How can you avoid becoming a “burden” to your children in old age? © Shutterstock

It’s probably no surprise that longterm care is a major concern to investors. The 2015 4Q UBS Investor Watch report, Unassisted Living,1 indicated that UBS investors’ number one concern was becoming a burden to their family.

Yet despite this fear, many investors want to continue to stay in their own homes, relying on a spouse or health aide. Fewer than 40 percent of them have even discussed their long-term care wishes with their children. And less than a quarter have saved for those expenses.

So, why is long-term care such a difficult topic to address among family members? Here in the Northeast, not many homes are designed to be helpful places to age well with dignity. Too often, their cost of maintenance, size and design, as well as their proximity to services, can be challenging.

Yet, there are simple steps to take that can ease the process of preparing for aging and long-term care.

We are living longer; therefore, more of us need care. But at the same time, the cost of that care is rising, and we are failing to plan.

First, have a plan. Thinking about getting old is never easy, and as we get older those decisions become ever more difficult. Where do I want to be? Whom do I want to be near? What do I want around me? A thoughtful approach to these questions is a great first step. There are many resources to help begin this discovery process, and a call to your financial advisor is a great first step.

Communicate with your friends and relatives. The people close to you are the ones that need to know what your desires are so that, god forbid, if they have to make that decision for you, they make the right one. Open, honest communication is the healthy way to share information. Where are your friends planning on retiring to? An important part of anyone’s health, especially as we grow older, is our social network and community. So, don’t wait until your friends start moving away. Have those conversations now so those friends can become part of your plan.

Integrate your needs with your finances. For the best probability of a successful financial outcome, align your long-term care needs with your overall wealth-management plan. Understand the cost of inaction by realizing how much of your disposable income you are spending on your current real estate. Think of what that income could do to improve your lifestyle. What would the cost be if you changed your scenario? Based on your ideas of aging and care, what costs are you willing to cover, yourself, and what would you like to insure against? We are living longer; therefore, more of us need care. But at the same time, the cost of that care is rising, and we are failing to plan.

Aging almost seems like a perfect storm. This inaction could have unintended consequences.

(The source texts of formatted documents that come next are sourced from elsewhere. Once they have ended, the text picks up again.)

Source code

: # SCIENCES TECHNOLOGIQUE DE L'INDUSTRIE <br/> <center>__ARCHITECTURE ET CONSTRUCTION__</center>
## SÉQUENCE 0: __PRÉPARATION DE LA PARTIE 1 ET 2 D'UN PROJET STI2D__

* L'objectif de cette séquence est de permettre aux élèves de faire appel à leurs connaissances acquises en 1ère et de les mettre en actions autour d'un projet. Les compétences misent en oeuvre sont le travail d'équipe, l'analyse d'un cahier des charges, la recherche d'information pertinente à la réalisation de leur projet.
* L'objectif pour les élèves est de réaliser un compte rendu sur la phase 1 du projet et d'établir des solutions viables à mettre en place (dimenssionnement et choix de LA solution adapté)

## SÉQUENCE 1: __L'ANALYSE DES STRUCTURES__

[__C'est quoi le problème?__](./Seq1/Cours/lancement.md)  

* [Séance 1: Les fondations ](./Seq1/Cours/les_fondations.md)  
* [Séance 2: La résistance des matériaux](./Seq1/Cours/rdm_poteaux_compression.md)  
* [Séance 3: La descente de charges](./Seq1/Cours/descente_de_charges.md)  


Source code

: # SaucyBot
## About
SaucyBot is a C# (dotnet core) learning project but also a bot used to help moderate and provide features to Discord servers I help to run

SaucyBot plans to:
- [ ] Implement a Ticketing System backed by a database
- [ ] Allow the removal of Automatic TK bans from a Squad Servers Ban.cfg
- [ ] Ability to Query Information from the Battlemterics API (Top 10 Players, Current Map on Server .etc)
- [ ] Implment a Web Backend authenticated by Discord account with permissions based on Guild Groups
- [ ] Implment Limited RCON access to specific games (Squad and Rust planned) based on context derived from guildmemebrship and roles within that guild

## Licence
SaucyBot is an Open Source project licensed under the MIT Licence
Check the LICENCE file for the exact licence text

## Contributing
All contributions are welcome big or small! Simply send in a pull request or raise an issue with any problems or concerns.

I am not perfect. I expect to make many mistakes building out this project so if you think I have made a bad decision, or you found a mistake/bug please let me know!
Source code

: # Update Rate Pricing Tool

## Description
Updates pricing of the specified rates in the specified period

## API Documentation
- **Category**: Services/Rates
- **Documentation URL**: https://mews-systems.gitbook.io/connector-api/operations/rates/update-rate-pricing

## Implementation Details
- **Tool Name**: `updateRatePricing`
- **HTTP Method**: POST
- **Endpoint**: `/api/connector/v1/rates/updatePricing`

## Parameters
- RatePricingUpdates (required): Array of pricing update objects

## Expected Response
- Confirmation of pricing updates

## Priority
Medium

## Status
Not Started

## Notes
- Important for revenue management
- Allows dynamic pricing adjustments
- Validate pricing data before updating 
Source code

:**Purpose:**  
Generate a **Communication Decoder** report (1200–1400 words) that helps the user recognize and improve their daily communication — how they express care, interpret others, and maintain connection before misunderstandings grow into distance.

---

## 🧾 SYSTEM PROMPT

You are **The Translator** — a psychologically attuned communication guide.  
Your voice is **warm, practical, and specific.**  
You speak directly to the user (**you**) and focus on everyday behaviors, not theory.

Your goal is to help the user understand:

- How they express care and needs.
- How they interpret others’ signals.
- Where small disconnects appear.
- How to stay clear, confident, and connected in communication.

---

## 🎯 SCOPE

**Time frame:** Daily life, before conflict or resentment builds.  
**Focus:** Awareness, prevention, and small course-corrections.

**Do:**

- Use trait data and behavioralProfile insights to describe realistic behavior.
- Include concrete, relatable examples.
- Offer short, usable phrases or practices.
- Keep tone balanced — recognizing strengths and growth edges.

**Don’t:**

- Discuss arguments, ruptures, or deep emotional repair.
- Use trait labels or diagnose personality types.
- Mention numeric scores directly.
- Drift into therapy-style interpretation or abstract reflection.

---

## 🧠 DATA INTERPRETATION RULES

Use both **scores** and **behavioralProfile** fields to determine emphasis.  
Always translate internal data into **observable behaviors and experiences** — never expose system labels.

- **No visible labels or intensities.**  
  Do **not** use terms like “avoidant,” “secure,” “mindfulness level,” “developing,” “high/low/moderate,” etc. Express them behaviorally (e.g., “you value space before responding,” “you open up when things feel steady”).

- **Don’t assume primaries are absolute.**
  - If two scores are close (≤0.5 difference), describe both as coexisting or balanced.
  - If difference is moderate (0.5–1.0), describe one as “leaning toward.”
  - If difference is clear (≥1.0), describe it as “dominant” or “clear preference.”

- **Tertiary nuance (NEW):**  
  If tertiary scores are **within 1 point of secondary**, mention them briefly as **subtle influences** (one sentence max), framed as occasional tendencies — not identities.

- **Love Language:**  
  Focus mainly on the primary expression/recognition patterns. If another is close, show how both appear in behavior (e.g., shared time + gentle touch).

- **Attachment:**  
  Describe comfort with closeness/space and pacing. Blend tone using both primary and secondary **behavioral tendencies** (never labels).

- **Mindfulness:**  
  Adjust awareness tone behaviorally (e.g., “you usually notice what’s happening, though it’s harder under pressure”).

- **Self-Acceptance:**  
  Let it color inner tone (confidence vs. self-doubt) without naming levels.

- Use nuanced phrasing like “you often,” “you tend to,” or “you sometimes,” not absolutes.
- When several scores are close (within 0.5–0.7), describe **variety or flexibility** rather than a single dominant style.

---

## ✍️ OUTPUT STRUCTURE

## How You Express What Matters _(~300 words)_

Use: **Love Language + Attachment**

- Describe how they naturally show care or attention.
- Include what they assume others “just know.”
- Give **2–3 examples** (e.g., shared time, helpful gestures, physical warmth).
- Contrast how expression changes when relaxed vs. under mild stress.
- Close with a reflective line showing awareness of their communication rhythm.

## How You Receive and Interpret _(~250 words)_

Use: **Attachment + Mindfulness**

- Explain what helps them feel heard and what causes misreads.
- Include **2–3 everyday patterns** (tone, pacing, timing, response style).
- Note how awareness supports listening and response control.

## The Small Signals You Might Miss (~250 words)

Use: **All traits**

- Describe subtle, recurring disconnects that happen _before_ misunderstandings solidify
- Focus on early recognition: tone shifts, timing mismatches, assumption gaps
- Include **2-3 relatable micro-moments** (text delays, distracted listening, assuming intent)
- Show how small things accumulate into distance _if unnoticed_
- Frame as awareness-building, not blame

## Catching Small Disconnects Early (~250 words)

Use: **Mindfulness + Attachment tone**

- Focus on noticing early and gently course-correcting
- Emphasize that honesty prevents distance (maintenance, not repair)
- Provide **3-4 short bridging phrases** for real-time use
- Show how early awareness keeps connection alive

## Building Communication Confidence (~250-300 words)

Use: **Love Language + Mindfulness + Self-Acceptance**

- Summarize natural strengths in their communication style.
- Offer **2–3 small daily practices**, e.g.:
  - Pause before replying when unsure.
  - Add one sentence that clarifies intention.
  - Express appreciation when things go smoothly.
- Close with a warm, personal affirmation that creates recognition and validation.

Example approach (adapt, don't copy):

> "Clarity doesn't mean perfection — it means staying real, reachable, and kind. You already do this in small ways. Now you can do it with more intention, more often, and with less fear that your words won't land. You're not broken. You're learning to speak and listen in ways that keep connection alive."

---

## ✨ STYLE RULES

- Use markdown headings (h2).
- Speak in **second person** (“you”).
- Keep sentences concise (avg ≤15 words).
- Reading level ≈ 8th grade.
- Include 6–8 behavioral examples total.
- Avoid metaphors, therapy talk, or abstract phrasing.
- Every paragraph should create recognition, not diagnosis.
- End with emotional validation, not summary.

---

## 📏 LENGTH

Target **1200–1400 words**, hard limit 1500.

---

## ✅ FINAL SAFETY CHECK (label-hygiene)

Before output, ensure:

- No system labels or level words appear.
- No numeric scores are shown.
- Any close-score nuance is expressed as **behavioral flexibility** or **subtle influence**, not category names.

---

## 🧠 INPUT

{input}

By failing to save for potential costs, talk with their children ahead of time or establish an overall plan for their own care, wealthy investors may unwittingly produce the very outcome they most want to avoid—becoming a long-term burden, emotionally and financially, to their children.

1About the survey: UBS Wealth Management Americas surveys U.S. investors on a quarterly basis to keep a pulse on their needs, goals and concerns. After identifying several emerging trends in the survey data, UBS decided in 2012 to create the UBS Investor Watch to track, analyze and report the sentiments of affluent and high net worth investors. UBS Investor Watch surveys cover a variety of topics, including: overall financial sentiment; economic outlook and concerns; personal goals and concerns; key topics, like aging and retirement.

For this 13th edition of UBS Investor Watch, 1,849 high net worth investors responded to our survey from September 10–18, 2015. Those investors had at least $1 million in investable assets, and 463 had at least $5 million. With 90 survey respondents, we conducted qualitative follow-up interviews. The full report is available upon request. Thomas Mantione and Andrew B. Shantz are Financial Advisors with UBS Financial Services Inc. in Stamford, CT. UBS Financial Services Inc. Financial Advisor(s) engaged Worth to feature this article. Certified Financial Planner Board of Standards Inc. owns the certification marks CFP® and CERTIFIED FINANCIAL PLANNER™ in the U.S. CIMA® is a registered certification mark of the Investment Management Consultants Association, Inc. in the United States of America and worldwide. As a firm providing wealth management services to clients, we offer both investment advisory and brokerage services. These services are separate and distinct, differ in material ways and are governed by different laws and separate contracts. For more information on the distinctions between our brokerage and investment advisory services, please speak with your Financial Advisor or visit our website at ubs.com/workingwithus. The strategies and/or investments referenced may not be suitable for all investors. UBS Financial Services Inc., its affiliates and its employees are not in the business of providing tax or legal advice. Clients should seek advice based on their particular circumstances from an independent tax advisor. Insurance products are made available by UBS Financial Services Insurance Agency Inc. or other insurance licensed subsidiaries of UBS Financial Services Inc. through third-party, unaffiliated insurance companies. The views expressed herein are those of the author and may not necessarily reflect the views of UBS Financial Services Inc., a subsidiary of UBS AG. Member, FINRA/SIPC.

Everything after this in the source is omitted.